### PROBLEM TO SOLVE
Below are some entries. Repeat exactly the lines from the one with "Barukh attah Yah" through the one with "Do not allow evil to attract us.", and only those.
___ GIVEN RECORDS
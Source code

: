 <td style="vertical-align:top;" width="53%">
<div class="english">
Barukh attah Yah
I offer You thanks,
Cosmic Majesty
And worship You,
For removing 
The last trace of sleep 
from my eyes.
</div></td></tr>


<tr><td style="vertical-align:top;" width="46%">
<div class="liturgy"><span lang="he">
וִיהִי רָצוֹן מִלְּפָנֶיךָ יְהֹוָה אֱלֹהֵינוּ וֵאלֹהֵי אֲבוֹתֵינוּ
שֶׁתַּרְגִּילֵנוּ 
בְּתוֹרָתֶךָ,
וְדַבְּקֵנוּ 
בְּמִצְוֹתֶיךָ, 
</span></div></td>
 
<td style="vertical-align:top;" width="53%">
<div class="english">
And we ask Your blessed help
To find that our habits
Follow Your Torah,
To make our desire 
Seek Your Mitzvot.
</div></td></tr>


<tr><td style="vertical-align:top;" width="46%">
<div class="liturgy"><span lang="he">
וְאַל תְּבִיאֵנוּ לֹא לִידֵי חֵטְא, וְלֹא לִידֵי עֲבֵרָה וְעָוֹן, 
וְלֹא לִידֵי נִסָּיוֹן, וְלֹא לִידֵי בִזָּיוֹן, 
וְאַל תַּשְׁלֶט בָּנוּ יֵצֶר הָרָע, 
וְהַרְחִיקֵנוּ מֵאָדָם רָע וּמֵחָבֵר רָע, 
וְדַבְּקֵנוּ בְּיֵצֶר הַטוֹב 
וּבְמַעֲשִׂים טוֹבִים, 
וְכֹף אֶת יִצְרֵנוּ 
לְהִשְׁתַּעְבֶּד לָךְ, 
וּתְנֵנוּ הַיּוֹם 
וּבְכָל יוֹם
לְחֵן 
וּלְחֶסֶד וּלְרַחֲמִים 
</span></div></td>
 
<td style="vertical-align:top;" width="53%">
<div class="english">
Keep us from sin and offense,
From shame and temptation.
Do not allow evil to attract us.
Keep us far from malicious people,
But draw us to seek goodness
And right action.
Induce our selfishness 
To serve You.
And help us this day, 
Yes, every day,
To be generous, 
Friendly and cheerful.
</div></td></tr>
______
___ GIVEN RECORDS
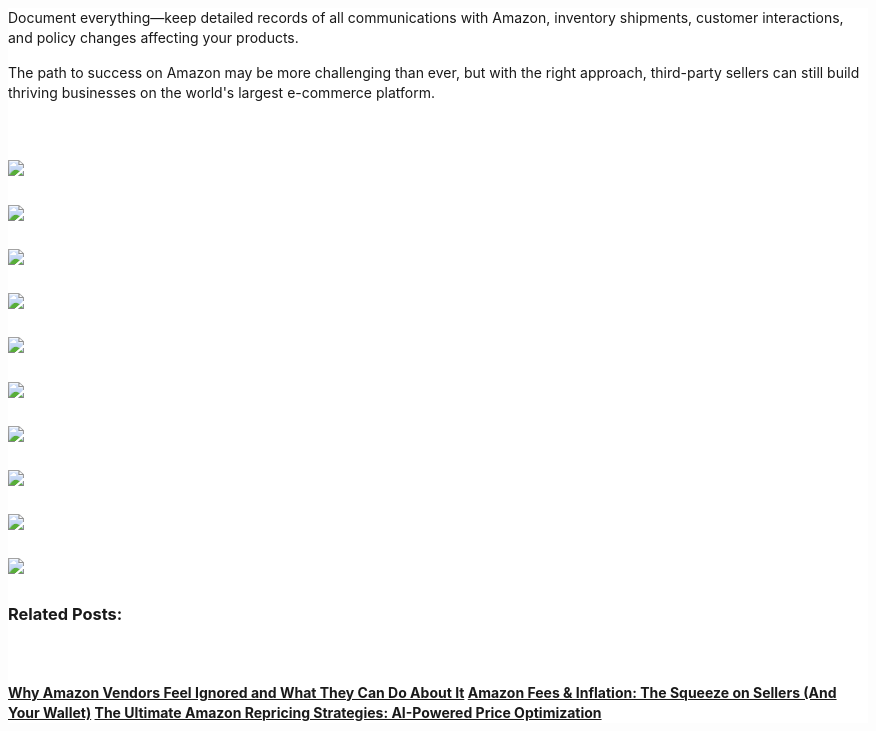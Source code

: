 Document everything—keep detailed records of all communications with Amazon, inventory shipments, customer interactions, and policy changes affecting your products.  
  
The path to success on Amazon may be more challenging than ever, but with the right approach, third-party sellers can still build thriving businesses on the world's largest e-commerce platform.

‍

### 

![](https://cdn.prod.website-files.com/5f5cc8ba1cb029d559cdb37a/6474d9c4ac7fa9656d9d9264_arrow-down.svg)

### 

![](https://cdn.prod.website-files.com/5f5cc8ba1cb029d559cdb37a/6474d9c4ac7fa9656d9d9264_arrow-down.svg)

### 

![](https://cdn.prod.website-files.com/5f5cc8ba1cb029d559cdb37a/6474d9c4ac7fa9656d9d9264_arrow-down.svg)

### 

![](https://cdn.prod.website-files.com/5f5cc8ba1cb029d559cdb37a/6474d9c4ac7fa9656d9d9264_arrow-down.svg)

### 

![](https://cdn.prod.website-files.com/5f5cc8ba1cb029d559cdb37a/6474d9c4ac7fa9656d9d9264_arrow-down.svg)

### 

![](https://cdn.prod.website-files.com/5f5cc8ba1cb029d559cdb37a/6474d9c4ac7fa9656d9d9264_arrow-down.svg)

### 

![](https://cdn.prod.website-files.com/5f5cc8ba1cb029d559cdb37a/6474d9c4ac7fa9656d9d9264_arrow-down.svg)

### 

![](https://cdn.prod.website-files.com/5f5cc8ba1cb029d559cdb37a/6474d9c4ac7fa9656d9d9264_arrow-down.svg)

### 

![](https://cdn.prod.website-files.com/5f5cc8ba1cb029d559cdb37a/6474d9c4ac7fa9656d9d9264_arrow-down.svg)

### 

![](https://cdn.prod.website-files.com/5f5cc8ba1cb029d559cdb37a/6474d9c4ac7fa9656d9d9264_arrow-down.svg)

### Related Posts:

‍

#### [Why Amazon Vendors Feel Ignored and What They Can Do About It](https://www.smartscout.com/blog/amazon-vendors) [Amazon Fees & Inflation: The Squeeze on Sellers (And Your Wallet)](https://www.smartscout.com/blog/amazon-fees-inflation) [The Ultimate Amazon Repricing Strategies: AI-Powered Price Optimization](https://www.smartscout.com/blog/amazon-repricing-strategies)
______
### WRITTEN SOLUTION
Barukh attah Yah
I offer You thanks,
Cosmic Majesty
And worship You,
For removing 
The last trace of sleep 
from my eyes.
</div></td></tr>


<tr><td style="vertical-align:top;" width="46%">
<div class="liturgy"><span lang="he">
וִיהִי רָצוֹן מִלְּפָנֶיךָ יְהֹוָה אֱלֹהֵינוּ וֵאלֹהֵי אֲבוֹתֵינוּ
שֶׁתַּרְגִּילֵנוּ 
בְּתוֹרָתֶךָ,
וְדַבְּקֵנוּ 
בְּמִצְוֹתֶיךָ, 
</span></div></td>
 
<td style="vertical-align:top;" width="53%">
<div class="english">
And we ask Your blessed help
To find that our habits
Follow Your Torah,
To make our desire 
Seek Your Mitzvot.
</div></td></tr>


<tr><td style="vertical-align:top;" width="46%">
<div class="liturgy"><span lang="he">
וְאַל תְּבִיאֵנוּ לֹא לִידֵי חֵטְא, וְלֹא לִידֵי עֲבֵרָה וְעָוֹן, 
וְלֹא לִידֵי נִסָּיוֹן, וְלֹא לִידֵי בִזָּיוֹן, 
וְאַל תַּשְׁלֶט בָּנוּ יֵצֶר הָרָע, 
וְהַרְחִיקֵנוּ מֵאָדָם רָע וּמֵחָבֵר רָע, 
וְדַבְּקֵנוּ בְּיֵצֶר הַטוֹב 
וּבְמַעֲשִׂים טוֹבִים, 
וְכֹף אֶת יִצְרֵנוּ 
לְהִשְׁתַּעְבֶּד לָךְ, 
וּתְנֵנוּ הַיּוֹם 
וּבְכָל יוֹם
לְחֵן 
וּלְחֶסֶד וּלְרַחֲמִים 
</span></div></td>
 
<td style="vertical-align:top;" width="53%">
<div class="english">
Keep us from sin and offense,
From shame and temptation.
Do not allow evil to attract us.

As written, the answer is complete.